▶ [Material to process]:
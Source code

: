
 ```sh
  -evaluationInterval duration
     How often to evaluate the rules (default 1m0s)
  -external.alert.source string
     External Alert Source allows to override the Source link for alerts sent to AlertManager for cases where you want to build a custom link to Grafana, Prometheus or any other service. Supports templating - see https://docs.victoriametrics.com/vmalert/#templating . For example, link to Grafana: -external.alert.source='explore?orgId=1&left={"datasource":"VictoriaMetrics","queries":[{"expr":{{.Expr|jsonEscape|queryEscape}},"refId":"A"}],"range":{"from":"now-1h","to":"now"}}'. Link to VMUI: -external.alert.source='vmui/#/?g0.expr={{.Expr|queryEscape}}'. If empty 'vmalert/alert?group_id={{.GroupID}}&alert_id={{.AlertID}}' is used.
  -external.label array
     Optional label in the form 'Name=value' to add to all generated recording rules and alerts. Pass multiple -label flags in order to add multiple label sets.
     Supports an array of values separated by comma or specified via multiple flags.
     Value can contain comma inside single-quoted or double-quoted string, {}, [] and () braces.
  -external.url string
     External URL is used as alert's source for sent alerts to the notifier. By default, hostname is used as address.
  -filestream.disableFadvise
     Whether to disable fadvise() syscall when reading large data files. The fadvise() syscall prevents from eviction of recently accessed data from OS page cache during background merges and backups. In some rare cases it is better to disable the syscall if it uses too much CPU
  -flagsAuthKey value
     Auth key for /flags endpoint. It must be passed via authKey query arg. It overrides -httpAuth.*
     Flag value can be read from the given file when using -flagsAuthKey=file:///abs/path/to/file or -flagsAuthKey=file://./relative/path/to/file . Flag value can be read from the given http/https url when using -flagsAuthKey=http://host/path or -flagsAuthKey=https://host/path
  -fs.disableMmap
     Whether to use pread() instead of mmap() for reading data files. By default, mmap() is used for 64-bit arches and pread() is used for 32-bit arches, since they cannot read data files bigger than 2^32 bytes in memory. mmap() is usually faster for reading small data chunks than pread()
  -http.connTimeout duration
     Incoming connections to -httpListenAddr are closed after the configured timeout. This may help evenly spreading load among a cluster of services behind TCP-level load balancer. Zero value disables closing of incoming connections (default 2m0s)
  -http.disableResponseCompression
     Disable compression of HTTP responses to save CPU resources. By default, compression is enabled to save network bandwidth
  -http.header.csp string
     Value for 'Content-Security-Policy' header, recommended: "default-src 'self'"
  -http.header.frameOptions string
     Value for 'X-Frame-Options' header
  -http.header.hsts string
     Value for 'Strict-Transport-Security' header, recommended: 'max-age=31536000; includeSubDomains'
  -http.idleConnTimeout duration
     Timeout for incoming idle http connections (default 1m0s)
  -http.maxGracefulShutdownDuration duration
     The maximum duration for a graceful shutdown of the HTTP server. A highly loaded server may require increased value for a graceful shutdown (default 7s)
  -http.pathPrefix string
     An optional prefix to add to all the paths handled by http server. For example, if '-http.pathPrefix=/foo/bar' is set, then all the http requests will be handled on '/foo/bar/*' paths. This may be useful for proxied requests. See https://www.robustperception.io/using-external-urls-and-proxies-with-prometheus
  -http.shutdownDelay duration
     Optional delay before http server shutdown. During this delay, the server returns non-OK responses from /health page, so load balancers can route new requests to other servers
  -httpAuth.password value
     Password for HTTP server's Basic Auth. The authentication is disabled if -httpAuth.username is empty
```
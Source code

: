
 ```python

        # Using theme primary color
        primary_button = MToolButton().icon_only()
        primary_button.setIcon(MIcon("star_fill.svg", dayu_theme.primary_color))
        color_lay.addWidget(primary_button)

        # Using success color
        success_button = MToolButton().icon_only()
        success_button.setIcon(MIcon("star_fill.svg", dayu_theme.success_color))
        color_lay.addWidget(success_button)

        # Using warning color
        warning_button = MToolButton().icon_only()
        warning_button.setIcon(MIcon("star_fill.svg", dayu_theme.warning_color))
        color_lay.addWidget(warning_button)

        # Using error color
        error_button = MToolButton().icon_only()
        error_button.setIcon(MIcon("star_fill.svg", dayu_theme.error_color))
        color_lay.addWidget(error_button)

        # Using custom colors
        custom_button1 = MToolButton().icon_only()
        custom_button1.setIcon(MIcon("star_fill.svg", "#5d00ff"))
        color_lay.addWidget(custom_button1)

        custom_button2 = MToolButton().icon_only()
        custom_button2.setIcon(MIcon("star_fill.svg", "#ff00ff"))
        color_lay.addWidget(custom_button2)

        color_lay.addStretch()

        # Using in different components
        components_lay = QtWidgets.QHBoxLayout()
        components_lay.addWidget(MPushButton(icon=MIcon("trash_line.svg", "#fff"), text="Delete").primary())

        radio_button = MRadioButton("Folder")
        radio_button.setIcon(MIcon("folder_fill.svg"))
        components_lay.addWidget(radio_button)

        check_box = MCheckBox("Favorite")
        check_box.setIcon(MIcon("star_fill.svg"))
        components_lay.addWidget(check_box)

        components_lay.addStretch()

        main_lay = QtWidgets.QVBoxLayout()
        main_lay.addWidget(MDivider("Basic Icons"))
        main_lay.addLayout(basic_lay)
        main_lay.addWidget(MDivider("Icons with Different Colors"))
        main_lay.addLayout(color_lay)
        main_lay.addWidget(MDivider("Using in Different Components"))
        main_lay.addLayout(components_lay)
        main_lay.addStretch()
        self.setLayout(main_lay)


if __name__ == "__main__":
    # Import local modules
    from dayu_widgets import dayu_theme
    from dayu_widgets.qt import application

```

▶ [Problem to work on]: Above is a listing; report how many of its lines include the word "MIcon", giving the number only.

▶ [Response to this task]: 9